**Work instructions**
Look through the entries for the line containing "- 🌱 I’m currently learning Rails". Then output that line and every line after it, exactly, to the end.

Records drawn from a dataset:

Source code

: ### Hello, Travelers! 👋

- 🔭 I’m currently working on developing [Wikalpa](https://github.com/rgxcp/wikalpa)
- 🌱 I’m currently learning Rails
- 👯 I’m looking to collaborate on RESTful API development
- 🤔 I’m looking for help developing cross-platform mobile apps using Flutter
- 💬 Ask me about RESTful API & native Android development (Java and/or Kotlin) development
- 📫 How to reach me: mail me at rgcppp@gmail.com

**Exercise output**
- 🌱 I’m currently learning Rails
- 👯 I’m looking to collaborate on RESTful API development
- 🤔 I’m looking for help developing cross-platform mobile apps using Flutter
- 💬 Ask me about RESTful API & native Android development (Java and/or Kotlin) development
- 📫 How to reach me: mail me at rgcppp@gmail.com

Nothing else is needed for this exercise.